Si existe una imagen más o menos generalizada de lo que puede ser un crítico de cine es la de la película de Hernán Guerschuny. Es el que colabora semanalmente con un diario, no gusta de nada de lo que ve, vive ajustadísimamente de su profesión y padece las fobias y manías que la película retrata con humor y agudeza. Que el crítico en cuestión resulte amigable se debe a Rafael Spregelburd. Más allá de cualquier destreza o habilidad actoral, Spregelburd genera un ritmo, tono y hasta una música propia que imprime a su Víctor Tellez una credibilidad enorme.
Frente a esta imagen de crítico porteño la mirada del director no es distante ni demoledora. No cabe duda de que Guerschuny está del lado de su crítico. No de sus ideas pero sí de lo consecuente que intenta ser con ellas. La integridad se demuestra en el momento en que el jefe lo humilla ante la presión de las distribuidoras.
Por lo demás, Tellez habita ese mundo decorado y moldeado por el cine que choca siempre con el real, un espacio poblado de personajes del quehacer cinematográfico. Sin embargo la película no se encierra en un acopio de referencias gratuitas. Cualquiera que desconozca alusiones al medio local puede disfrutar de su agradable fluidez que la lleva inexorablemente a la comedia, género que el crítico detesta y la película remoza.
Como en la gran Hechizo de tiempo, Tellez queda atrapado en un tiempo regido por azares y encuentros fortuitos. Es evidente porque “el género manda”, que para romper este hechizo deberá superarse y quizás sean las dos mujeres que promueven el cambio las aristas más interesantes que tiene la película, las que la abren y alejan de lo que podría haber quedado en un mero retrato paródico.

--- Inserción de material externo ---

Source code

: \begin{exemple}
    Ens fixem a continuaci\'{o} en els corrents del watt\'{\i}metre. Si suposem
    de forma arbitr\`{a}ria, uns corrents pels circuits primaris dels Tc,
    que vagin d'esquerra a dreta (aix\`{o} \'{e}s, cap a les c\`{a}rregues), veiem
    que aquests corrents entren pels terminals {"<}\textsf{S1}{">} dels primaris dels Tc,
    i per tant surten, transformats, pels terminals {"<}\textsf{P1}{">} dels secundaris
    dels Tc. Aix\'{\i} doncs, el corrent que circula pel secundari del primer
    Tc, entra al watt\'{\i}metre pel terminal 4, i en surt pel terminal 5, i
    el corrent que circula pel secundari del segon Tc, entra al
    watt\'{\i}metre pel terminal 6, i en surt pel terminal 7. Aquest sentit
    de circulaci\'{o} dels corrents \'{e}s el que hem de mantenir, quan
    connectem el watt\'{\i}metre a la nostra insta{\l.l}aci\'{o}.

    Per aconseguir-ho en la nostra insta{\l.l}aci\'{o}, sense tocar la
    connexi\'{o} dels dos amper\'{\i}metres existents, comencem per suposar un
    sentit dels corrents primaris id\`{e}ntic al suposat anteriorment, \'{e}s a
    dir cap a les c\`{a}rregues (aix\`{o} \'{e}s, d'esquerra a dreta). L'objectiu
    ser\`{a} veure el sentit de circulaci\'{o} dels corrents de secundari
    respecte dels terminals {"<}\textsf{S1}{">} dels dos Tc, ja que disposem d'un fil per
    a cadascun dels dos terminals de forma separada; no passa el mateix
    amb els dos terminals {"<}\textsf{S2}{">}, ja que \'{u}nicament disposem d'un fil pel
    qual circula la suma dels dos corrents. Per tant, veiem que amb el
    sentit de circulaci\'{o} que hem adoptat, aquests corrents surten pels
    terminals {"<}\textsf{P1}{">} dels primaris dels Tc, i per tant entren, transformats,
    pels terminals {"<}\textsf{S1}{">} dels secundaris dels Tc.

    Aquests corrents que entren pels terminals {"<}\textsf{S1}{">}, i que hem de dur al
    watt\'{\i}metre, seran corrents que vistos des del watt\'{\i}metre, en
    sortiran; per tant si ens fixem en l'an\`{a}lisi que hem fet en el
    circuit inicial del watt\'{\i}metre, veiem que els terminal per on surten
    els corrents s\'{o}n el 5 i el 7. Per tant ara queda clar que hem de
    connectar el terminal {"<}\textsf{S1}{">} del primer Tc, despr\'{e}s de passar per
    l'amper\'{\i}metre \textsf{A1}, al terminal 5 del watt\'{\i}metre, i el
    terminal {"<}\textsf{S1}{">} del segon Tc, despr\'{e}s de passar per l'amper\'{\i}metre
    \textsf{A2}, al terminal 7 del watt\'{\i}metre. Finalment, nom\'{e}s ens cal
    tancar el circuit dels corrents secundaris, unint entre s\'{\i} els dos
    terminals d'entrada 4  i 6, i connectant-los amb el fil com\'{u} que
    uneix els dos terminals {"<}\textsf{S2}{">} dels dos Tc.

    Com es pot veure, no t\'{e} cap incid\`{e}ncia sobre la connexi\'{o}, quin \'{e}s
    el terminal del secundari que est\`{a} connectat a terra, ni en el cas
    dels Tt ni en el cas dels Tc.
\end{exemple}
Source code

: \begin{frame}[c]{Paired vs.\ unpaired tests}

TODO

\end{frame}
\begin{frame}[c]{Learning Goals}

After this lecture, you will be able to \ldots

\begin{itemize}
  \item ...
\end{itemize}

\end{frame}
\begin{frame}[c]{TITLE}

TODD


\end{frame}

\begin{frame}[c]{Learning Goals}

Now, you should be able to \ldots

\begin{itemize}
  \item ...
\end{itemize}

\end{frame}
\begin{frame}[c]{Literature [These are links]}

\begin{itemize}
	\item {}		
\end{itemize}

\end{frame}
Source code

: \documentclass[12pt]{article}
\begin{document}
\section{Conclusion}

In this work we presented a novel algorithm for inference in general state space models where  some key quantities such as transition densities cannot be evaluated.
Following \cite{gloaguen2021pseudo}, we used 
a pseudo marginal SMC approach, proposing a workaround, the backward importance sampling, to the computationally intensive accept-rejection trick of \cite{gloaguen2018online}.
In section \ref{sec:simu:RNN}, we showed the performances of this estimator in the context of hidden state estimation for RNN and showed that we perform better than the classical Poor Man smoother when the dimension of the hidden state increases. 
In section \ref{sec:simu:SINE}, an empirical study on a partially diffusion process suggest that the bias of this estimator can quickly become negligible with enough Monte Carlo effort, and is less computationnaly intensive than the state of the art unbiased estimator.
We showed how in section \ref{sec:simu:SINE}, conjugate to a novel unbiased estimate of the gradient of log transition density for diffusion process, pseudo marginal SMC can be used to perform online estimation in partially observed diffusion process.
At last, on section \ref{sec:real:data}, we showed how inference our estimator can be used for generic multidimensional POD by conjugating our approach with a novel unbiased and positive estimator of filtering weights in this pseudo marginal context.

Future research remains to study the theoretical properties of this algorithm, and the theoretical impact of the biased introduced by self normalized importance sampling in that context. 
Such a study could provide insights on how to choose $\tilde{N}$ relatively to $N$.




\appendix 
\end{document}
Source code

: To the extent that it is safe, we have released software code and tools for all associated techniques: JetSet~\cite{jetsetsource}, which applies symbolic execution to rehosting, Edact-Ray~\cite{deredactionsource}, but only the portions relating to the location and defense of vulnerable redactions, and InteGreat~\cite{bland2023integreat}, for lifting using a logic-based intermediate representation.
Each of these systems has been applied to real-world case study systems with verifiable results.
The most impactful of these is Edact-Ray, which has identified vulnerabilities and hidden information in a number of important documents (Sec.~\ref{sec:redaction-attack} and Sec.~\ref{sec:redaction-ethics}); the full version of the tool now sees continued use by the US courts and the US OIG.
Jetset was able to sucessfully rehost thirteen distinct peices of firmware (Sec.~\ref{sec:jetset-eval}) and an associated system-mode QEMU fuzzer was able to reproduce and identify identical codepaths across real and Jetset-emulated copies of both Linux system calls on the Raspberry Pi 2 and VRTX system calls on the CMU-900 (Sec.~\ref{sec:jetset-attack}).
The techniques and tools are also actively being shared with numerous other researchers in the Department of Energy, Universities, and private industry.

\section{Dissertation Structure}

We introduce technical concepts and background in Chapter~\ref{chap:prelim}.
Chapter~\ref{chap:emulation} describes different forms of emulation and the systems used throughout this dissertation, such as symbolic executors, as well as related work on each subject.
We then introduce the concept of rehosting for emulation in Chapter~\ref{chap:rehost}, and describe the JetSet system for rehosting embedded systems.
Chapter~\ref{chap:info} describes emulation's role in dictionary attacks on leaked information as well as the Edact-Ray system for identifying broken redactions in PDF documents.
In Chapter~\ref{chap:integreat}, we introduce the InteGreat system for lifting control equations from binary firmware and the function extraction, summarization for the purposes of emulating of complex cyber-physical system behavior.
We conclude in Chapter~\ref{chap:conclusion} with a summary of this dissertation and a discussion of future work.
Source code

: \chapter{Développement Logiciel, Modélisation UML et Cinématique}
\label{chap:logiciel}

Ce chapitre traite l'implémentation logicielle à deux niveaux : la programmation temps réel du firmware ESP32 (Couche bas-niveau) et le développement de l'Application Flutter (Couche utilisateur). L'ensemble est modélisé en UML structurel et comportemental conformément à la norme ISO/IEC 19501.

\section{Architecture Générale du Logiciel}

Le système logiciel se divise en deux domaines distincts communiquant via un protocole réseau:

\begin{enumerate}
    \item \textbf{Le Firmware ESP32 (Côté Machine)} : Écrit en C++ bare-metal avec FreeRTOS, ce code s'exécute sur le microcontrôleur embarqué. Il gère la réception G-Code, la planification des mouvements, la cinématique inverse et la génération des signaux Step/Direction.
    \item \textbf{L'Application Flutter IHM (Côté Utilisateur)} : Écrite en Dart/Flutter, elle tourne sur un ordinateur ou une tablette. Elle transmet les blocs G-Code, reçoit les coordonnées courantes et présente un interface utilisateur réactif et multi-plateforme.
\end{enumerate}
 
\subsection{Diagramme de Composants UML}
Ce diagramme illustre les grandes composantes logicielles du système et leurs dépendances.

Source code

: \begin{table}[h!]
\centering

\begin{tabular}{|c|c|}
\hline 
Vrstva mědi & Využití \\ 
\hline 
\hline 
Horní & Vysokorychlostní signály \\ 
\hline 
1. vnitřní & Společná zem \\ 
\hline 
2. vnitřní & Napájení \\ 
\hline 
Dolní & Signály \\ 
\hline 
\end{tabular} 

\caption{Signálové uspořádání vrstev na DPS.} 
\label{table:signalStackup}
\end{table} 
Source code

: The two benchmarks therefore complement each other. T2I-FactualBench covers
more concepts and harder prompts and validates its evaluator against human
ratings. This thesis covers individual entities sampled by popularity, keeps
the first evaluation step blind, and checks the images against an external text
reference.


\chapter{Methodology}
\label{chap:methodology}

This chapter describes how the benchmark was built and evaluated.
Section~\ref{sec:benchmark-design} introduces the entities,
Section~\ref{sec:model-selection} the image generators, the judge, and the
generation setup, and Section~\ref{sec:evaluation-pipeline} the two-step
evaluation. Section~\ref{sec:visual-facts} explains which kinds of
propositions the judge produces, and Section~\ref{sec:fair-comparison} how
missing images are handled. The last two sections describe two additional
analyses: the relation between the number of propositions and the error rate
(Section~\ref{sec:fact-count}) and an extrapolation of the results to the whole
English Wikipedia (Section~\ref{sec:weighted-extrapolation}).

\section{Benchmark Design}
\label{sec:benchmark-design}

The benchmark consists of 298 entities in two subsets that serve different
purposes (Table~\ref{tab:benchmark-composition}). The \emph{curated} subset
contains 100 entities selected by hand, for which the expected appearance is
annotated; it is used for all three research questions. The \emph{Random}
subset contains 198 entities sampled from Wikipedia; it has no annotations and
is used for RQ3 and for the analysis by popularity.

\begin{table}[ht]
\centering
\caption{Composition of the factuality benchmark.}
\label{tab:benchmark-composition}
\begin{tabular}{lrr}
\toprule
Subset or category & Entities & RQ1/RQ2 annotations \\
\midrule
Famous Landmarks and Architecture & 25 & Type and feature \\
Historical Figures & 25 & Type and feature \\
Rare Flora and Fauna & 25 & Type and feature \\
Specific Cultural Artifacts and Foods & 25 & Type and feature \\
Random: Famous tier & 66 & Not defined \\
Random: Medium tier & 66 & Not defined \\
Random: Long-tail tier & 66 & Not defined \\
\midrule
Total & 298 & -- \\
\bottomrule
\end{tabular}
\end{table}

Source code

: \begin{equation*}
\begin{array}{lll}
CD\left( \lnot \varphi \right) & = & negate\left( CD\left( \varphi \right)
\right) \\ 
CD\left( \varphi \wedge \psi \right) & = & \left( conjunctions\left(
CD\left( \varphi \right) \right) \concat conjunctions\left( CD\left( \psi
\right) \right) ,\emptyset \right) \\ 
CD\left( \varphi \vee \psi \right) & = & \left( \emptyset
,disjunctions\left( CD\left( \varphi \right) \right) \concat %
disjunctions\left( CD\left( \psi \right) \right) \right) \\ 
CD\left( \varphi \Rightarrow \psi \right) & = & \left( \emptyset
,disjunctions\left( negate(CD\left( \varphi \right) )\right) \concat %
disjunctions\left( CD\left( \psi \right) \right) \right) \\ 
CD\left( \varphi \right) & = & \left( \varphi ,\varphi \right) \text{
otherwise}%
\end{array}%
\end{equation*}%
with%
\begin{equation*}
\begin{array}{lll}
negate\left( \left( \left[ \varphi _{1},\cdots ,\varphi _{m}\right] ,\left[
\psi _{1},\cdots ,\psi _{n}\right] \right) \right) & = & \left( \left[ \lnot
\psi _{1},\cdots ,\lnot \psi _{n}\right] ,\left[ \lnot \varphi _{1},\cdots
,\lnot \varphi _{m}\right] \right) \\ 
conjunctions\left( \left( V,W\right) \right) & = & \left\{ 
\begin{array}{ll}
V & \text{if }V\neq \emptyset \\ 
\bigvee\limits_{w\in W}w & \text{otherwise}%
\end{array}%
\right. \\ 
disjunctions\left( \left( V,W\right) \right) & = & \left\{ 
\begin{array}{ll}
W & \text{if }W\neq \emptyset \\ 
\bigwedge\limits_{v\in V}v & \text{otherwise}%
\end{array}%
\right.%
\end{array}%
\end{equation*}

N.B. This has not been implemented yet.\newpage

“La turista cleptómana” –encarnación de la actriz de esas comedias aborrecidas– parece llegar desde un época anterior al cine; época de impronta teatral, bicicletas, danzas y ferias de antigüedades. “La sobrina”, en cambio, está cerca de la visión de una nueva generación. Es la de la crítica salida del clóset y de toda impostura; la que le discute sus ideas más arraigadas y lo hace caer en la trampa de creer que lo que se ve en la cámara de vigilancia es una película taiwanesa.
Y a propósito de este novedoso personaje vale decir que contrariamente a la imagen de crítico que la película propone, la reflexión sobre el cine –la gran mayoría de las veces no remunerada– fue sustancialmente distinta en los últimos años. Ha llegado desde el centro y desde la periferia y ha sido prolífica en el acopio y revisión de material. Ha estado abierta a los géneros –la comedia en particular– y a nuevas tendencias cinéfilas. Ha interpelado a través de escrituras personales y ha sido producida cada vez más equitativamente por hombres y por mujeres de distintas edades, algunos incluso estudiantes de cine.
Sin embargo este crítico porteño y neurótico apegado a sus ideas que no logra ser consciente de sus clisés tiene fuerte anclaje real. Todavía subsiste y deambula por ahí y en este sentido hay que animarse a proclamar que la idea de la muerte del cine a esta altura resulta demodé y bastante trillada. Incluso cursi, siguiendo el epíteto de cabecera del crítico en cuestión. Cursi y previsible, con perdón de Truffaut.